Ever since CEO Tim Worner was abruptly sacked back in August and replaced by “Mr Fix It” James Warburton, industry talk of a possible sale or merger has plagued the beleaguered network.
Having said that, Warburton has repeatedly and strenuously denied the claims.
There had been talk that Seven West Media’s billionaire owner Kerry Stokes wanted out of the media game to concentrate on his infinitely more profitable mining caper.
There’s long been rumblings that News Corp and Seven could enter into some form of dalliance, although that probably was spun-off after Nine bought Fairfax.
Speaking to The Australian today, Seven chief executive Ryan Stokes (main photo) said consolidation was Seven’s best route out of its woes and he’d agreed he would fund the expansion if the opportunity arose.
“I think consolidation is a logical step for the industry and I think that’s going to enable a better leverage of assets through the audience we have and others.
“We don’t see the business currently requiring funds but should a situation occur with a good opportunity we’d definitely consider it.
“That’s where we see a logical opportunity. It’s a situation we’ve seen for a while but it’s a matter of how that’s executed. But we certainly see potential for something to occur,” he added.
However, Stokes again denied that Seven was for sale.

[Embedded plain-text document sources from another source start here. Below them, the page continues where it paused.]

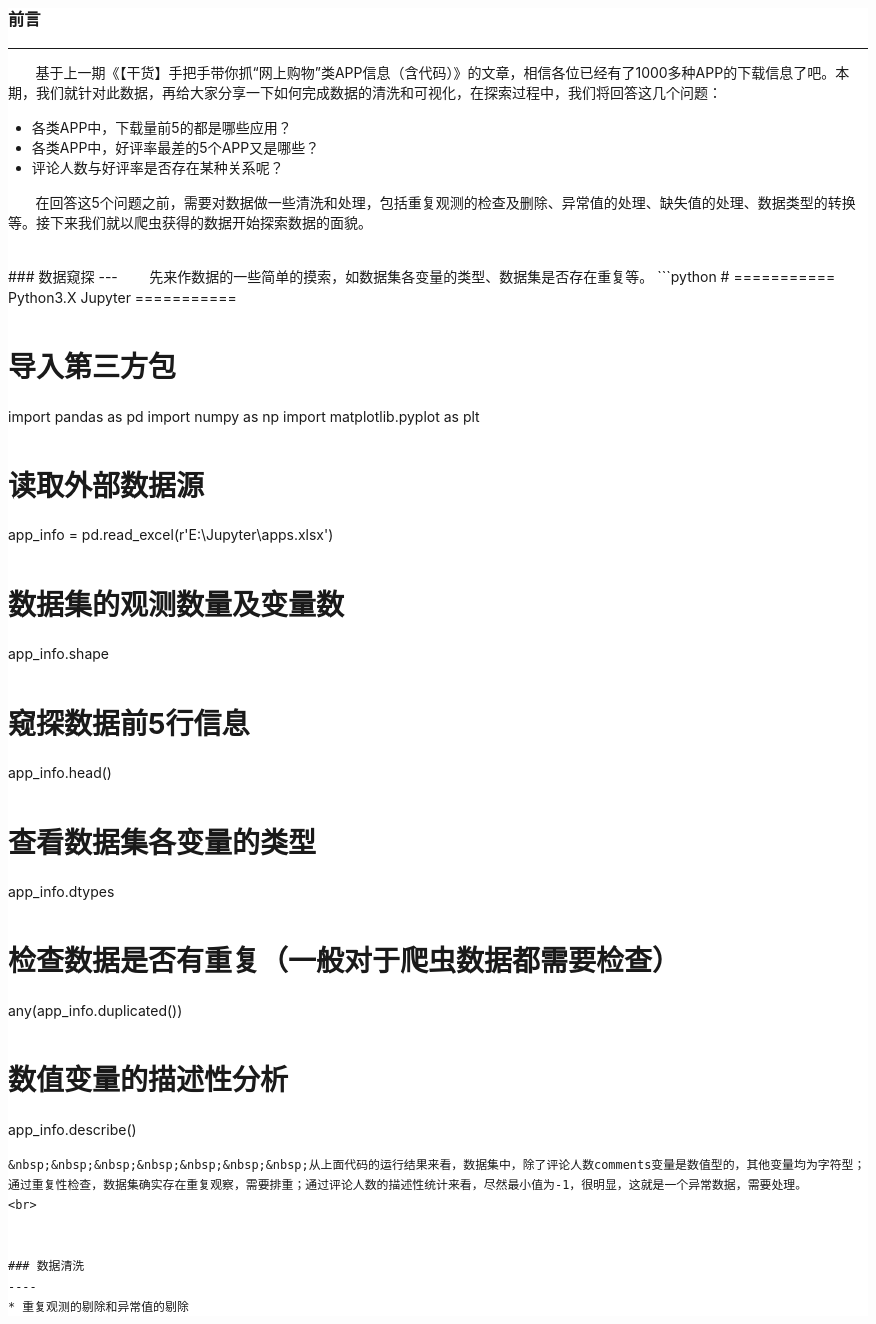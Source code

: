 ### 前言
---
&nbsp;&nbsp;&nbsp;&nbsp;&nbsp;&nbsp;&nbsp;基于上一期《【干货】手把手带你抓“网上购物”类APP信息（含代码）》的文章，相信各位已经有了1000多种APP的下载信息了吧。本期，我们就针对此数据，再给大家分享一下如何完成数据的清洗和可视化，在探索过程中，我们将回答这几个问题：

* 各类APP中，下载量前5的都是哪些应用？
* 各类APP中，好评率最差的5个APP又是哪些？
* 评论人数与好评率是否存在某种关系呢？

&nbsp;&nbsp;&nbsp;&nbsp;&nbsp;&nbsp;&nbsp;在回答这5个问题之前，需要对数据做一些清洗和处理，包括重复观测的检查及删除、异常值的处理、缺失值的处理、数据类型的转换等。接下来我们就以爬虫获得的数据开始探索数据的面貌。

<br>
### 数据窥探
---
&nbsp;&nbsp;&nbsp;&nbsp;&nbsp;&nbsp;&nbsp;先来作数据的一些简单的摸索，如数据集各变量的类型、数据集是否存在重复等。
```python
# =========== Python3.X Jupyter ===========

# 导入第三方包
import pandas as pd
import numpy as np
import matplotlib.pyplot as plt

# 读取外部数据源
app_info = pd.read_excel(r'E:\Jupyter\apps.xlsx')

# 数据集的观测数量及变量数
app_info.shape

# 窥探数据前5行信息
app_info.head()

# 查看数据集各变量的类型
app_info.dtypes

# 检查数据是否有重复（一般对于爬虫数据都需要检查）
any(app_info.duplicated())

# 数值变量的描述性分析
app_info.describe()

```
&nbsp;&nbsp;&nbsp;&nbsp;&nbsp;&nbsp;&nbsp;从上面代码的运行结果来看，数据集中，除了评论人数comments变量是数值型的，其他变量均为字符型；通过重复性检查，数据集确实存在重复观察，需要排重；通过评论人数的描述性统计来看，尽然最小值为-1，很明显，这就是一个异常数据，需要处理。
<br>


### 数据清洗
----
* 重复观测的剔除和异常值的剔除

When asked by The SMH if the network was on the market, Stokes said in a roundabout way: “We see opportunity with media … I certainly believe in the value of how you can optimise a large-audience business that free-to-air is.”
The network is currently saddled with $655 million of debt. It’s presently trying to offload Pac Mags to rival Bauer but is being hampered by the ACCC who deems the sale as non-competitive. Seven also failed in its attempts to snare regional broadcaster Prime Media in December.
On the ratings front, its 2020 season of MKR has been repeatedly smashed by rival MAFS and 10’s Survivor. Arguably its one shining light has been Sunrise that has successfully seen-off Karl Stefanovic’s Today return.
But there are green shoots on the horizon. The AFL returns next month while the network has the Tokyo Olympics in July.
“We’ve taken cost out, we’ve completely reset the content,” Warburton told The SMH yesterday. “A lot of the new content doesn’t launch until late April and so share is under pressure in that early part of the year. If things fire, that could help us in the back half of the year.
“It’s that balancing act of transforming, investing in content and at the same time … primary revenue source is declining … so that’s really been the focus and led to the revised guidance,” he said.